The provision of puberty blocking treatment is unlikely in itself to cross threshold given the complexity and nuances for the families involved and in the absence of medical consensus.
If a care order is granted it allows social workers to share parental responsibility with others who hold parental responsibility.
An ‘interim’ order will be made in the first instance pending the final decision of the court, usually after a period of assessment of any carers. A parenting assessment would not alone resolve the issue of whether blocking puberty is in a child’s interests.
The local authority may ask the court to approve the removal of a child from their parents’ care to be placed with another carer (who may be a family member), or with foster carers or in a residential placement. The local authority would have to consider what evidence they are able to present to justify the sharing of parental responsibility and even more so, the proportionality of separating a child from their parents or carers.
A care order cannot be made for a child past their 17th birthday and will expire once a child reaches the age of 18.
Any person with parental responsibility has an automatic entitlement to legal aid where they are a respondent in care proceedings for a care or supervision order.
A court may make a supervision order if the threshold criteria set out above are met, but circumstances do not require the local authority to share parental responsibility.
The bar is set as high for a supervision order as it is for a care order in terms of establishing facts which cross threshold and the above advice therefore applies.
A supervision order places a duty on social workers to ‘advise, assist and befriend’ the child.
It may require a child to live in a specified place, engage in certain activities and report to a particular place at a set time.
A supervision order can last for up to one year and may be extended yearly to a total of three years.
A supervision order will expire once a child reaches the age of 18.
As described above, you may choose not to engage with social workers if you feel that their request for an enquiry is unfounded, but you should be mindful of their duty to assess whether a child is in need or at risk.
If you feel social workers have acted unfairly in their approach to your family, you may choose to utilise the local authority’s internal complaints procedure to scrutinise their action.
If you feel that an unjustified referral has been made to children’s social workers, you may choose to seek disclosure of the information held in respect of the family by making a Subject Access Request for records.
If you feel a professional has unfairly referred you to Children’s Social Work Services, you should consider pursuing the reason for the referral via their organisation’s management structure.
We also understand that, in egregious cases of misuse by Children’s Social Work Services of their statutory safeguarding powers to advance a political agenda, Good Law Project (which asked us to prepare this advice) may be willing to assist families to challenge that misuse.
For initial advice regarding social services involvement or for assistance at an Initial Child Protection Conference you may be entitled to legal aid known as ‘legal help’ depending on your financial means.
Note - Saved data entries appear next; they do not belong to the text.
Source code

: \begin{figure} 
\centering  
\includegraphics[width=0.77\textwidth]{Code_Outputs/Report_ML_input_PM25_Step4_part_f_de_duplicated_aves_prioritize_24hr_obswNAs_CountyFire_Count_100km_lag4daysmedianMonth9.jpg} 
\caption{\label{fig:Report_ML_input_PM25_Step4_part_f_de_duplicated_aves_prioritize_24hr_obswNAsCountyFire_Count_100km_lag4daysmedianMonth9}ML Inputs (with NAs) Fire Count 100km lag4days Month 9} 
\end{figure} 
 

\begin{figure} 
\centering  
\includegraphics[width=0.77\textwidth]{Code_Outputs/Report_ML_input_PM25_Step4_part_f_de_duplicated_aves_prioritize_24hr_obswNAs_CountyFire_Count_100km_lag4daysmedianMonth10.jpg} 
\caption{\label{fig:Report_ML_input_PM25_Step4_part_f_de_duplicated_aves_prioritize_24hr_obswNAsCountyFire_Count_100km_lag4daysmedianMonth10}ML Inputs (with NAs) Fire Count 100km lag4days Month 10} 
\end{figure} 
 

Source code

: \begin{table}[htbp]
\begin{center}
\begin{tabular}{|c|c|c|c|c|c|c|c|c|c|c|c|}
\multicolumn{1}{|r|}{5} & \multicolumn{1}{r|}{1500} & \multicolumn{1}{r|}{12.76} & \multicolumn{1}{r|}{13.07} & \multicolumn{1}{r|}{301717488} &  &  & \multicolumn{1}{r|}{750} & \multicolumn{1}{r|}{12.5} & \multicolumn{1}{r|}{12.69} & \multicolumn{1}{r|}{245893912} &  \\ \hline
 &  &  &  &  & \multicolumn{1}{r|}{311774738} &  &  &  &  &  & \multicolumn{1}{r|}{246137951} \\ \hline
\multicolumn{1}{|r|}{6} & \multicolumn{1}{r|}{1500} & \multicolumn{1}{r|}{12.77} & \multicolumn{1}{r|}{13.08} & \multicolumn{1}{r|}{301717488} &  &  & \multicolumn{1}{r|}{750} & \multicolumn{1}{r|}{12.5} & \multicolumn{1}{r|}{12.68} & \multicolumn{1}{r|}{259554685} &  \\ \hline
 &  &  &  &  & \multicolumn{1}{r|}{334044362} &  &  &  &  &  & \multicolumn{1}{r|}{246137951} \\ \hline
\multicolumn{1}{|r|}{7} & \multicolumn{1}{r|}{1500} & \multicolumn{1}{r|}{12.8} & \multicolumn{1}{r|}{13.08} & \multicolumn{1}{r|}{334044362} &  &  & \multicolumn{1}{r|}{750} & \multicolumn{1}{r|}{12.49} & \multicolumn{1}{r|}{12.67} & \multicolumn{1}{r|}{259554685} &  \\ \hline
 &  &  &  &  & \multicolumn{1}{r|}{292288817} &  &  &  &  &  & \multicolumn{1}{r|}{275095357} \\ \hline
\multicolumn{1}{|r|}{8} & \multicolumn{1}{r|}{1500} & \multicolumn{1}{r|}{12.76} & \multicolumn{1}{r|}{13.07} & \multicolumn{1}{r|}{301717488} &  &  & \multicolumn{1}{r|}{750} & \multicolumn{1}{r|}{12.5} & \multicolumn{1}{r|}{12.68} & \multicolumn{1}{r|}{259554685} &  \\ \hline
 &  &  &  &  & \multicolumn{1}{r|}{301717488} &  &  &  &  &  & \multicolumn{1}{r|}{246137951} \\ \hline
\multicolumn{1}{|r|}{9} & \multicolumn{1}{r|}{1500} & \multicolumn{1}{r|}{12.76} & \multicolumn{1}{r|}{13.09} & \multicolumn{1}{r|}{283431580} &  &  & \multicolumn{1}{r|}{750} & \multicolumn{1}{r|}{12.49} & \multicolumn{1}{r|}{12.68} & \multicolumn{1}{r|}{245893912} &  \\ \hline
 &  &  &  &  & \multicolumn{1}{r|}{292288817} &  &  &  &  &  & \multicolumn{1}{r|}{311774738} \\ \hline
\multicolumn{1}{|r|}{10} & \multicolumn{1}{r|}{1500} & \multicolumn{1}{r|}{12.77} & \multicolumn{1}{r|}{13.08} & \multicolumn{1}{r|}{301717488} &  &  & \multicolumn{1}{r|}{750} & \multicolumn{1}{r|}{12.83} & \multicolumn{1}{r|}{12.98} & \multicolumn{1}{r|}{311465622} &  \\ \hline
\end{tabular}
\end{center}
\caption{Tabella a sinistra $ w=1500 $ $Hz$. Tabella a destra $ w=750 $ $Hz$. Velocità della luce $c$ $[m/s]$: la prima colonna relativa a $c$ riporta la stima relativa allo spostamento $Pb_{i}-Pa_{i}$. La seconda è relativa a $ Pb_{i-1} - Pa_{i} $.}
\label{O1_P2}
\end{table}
A financial assessment referred to as a ‘means assessment’ will look at all your finances, including your savings, assets and income.
If you’re on Universal Credit, or a few other specific benefits, you might be ‘passported’ but your savings will be looked at. You will, for example, need to provide three months of bank statements, a letter confirming which benefits you claim and proof of your rent or mortgage payments.
Legal aid for advice in relation to pre-proceedings meetings or for representation on a care or supervision order application is not means tested. In other words, you have an absolute entitlement to legal aid as a person who holds parental responsibility.